Too Consistent to Detect: A Study of Self-Consistent Errors in LLMs
This addresses a critical limitation in error detection for LLMs, which is important for ensuring truthfulness in AI applications, but it is incremental as it builds on existing detection methods.
The paper tackles the problem of self-consistent errors in large language models, where models repeatedly generate the same incorrect responses, and finds that current detection methods struggle with these errors, while proposing a cross-model probe method that improves performance across three LLM families.
As large language models (LLMs) often generate plausible but incorrect content, error detection has become increasingly critical to ensure truthfulness. However, existing detection methods often overlook a critical problem we term as self-consistent error, where LLMs repeatedly generate the same incorrect response across multiple stochastic samples.
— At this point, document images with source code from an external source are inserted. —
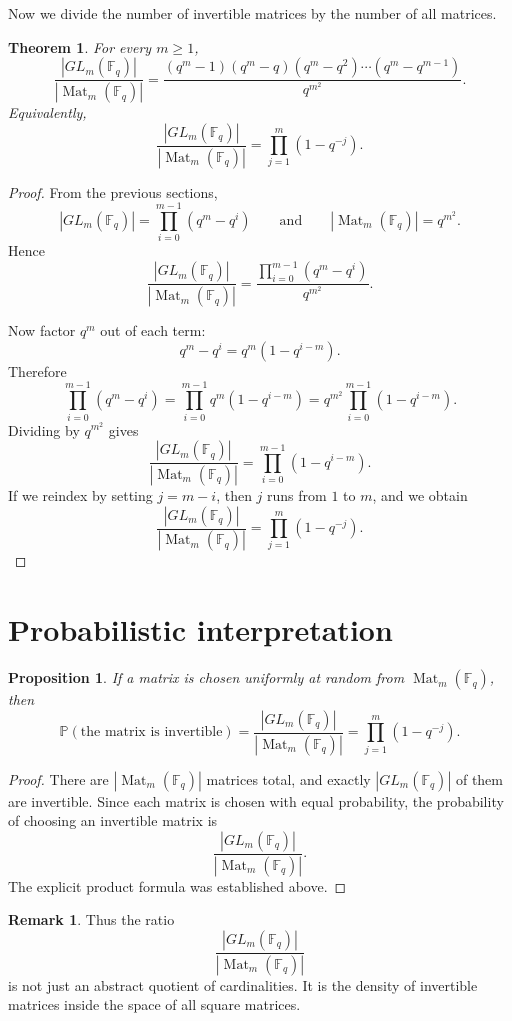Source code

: \documentclass[11pt]{article}
\newcommand{\F}{\mathbb{F}}
\newcommand{\Mat}{\operatorname{Mat}}
\newcommand{\Prob}{\mathbb{P}}
\theoremstyle{definition}
\newtheorem{remark}[definition]{Remark}
\theoremstyle{plain}
\newtheorem{proposition}[definition]{Proposition}
\newtheorem{theorem}[definition]{Theorem}
\begin{document}
	Now we divide the number of invertible matrices by the number of all matrices.
	
	\begin{theorem}
		For every \(m\ge 1\),
		\[
		\frac{|GL_m(\F_q)|}{|\Mat_m(\F_q)|}
		=
		\frac{(q^m-1)(q^m-q)(q^m-q^2)\cdots(q^m-q^{m-1})}{q^{m^2}}.
		\]
		Equivalently,
		\[
		\frac{|GL_m(\F_q)|}{|\Mat_m(\F_q)|}
		=
		\prod_{j=1}^{m}(1-q^{-j}).
		\]
	\end{theorem}
	
	\begin{proof}
		From the previous sections,
		\[
		|GL_m(\F_q)|=\prod_{i=0}^{m-1}(q^m-q^i)
		\qquad\text{and}\qquad
		|\Mat_m(\F_q)|=q^{m^2}.
		\]
		Hence
		\[
		\frac{|GL_m(\F_q)|}{|\Mat_m(\F_q)|}
		=
		\frac{\prod_{i=0}^{m-1}(q^m-q^i)}{q^{m^2}}.
		\]
		
		Now factor \(q^m\) out of each term:
		\[
		q^m-q^i=q^m(1-q^{i-m}).
		\]
		Therefore
		\[
		\prod_{i=0}^{m-1}(q^m-q^i)
		=
		\prod_{i=0}^{m-1} q^m(1-q^{i-m})
		=
		q^{m^2}\prod_{i=0}^{m-1}(1-q^{i-m}).
		\]
		Dividing by \(q^{m^2}\) gives
		\[
		\frac{|GL_m(\F_q)|}{|\Mat_m(\F_q)|}
		=
		\prod_{i=0}^{m-1}(1-q^{i-m}).
		\]
		If we reindex by setting \(j=m-i\), then \(j\) runs from \(1\) to \(m\), and we obtain
		\[
		\frac{|GL_m(\F_q)|}{|\Mat_m(\F_q)|}
		=
		\prod_{j=1}^{m}(1-q^{-j}).
		\]
	\end{proof}
	
	\section{Probabilistic interpretation}
	
	\begin{proposition}
		If a matrix is chosen uniformly at random from \(\Mat_m(\F_q)\), then
		\[
		\Prob(\text{the matrix is invertible})
		=
		\frac{|GL_m(\F_q)|}{|\Mat_m(\F_q)|}
		=
		\prod_{j=1}^{m}(1-q^{-j}).
		\]
	\end{proposition}
	
	\begin{proof}
		There are \(|\Mat_m(\F_q)|\) matrices total, and exactly \(|GL_m(\F_q)|\) of them are invertible. Since each matrix is chosen with equal probability, the probability of choosing an invertible matrix is
		\[
		\frac{|GL_m(\F_q)|}{|\Mat_m(\F_q)|}.
		\]
		The explicit product formula was established above.
	\end{proof}
	
	\begin{remark}
		Thus the ratio
		\[
		\frac{|GL_m(\F_q)|}{|\Mat_m(\F_q)|}
		\]
		is not just an abstract quotient of cardinalities. It is the density of invertible matrices inside the space of all square matrices.
	\end{remark}
	
\end{document}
This work formally defines self-consistent errors and evaluates mainstream detection methods on them. Our investigation reveals two key findings: (1) Unlike inconsistent errors, whose frequency diminishes significantly as the LLM scale increases, the frequency of self-consistent errors remains stable or even increases. (2) All four types of detection methods significantly struggle to detect self-consistent errors. These findings reveal critical limitations in current detection methods and underscore the need for improvement. Motivated by the observation that self-consistent errors often differ across LLMs, we propose a simple but effective cross-model probe method that fuses hidden state evidence from an external verifier LLM. Our method significantly enhances performance on self-consistent errors across three LLM families.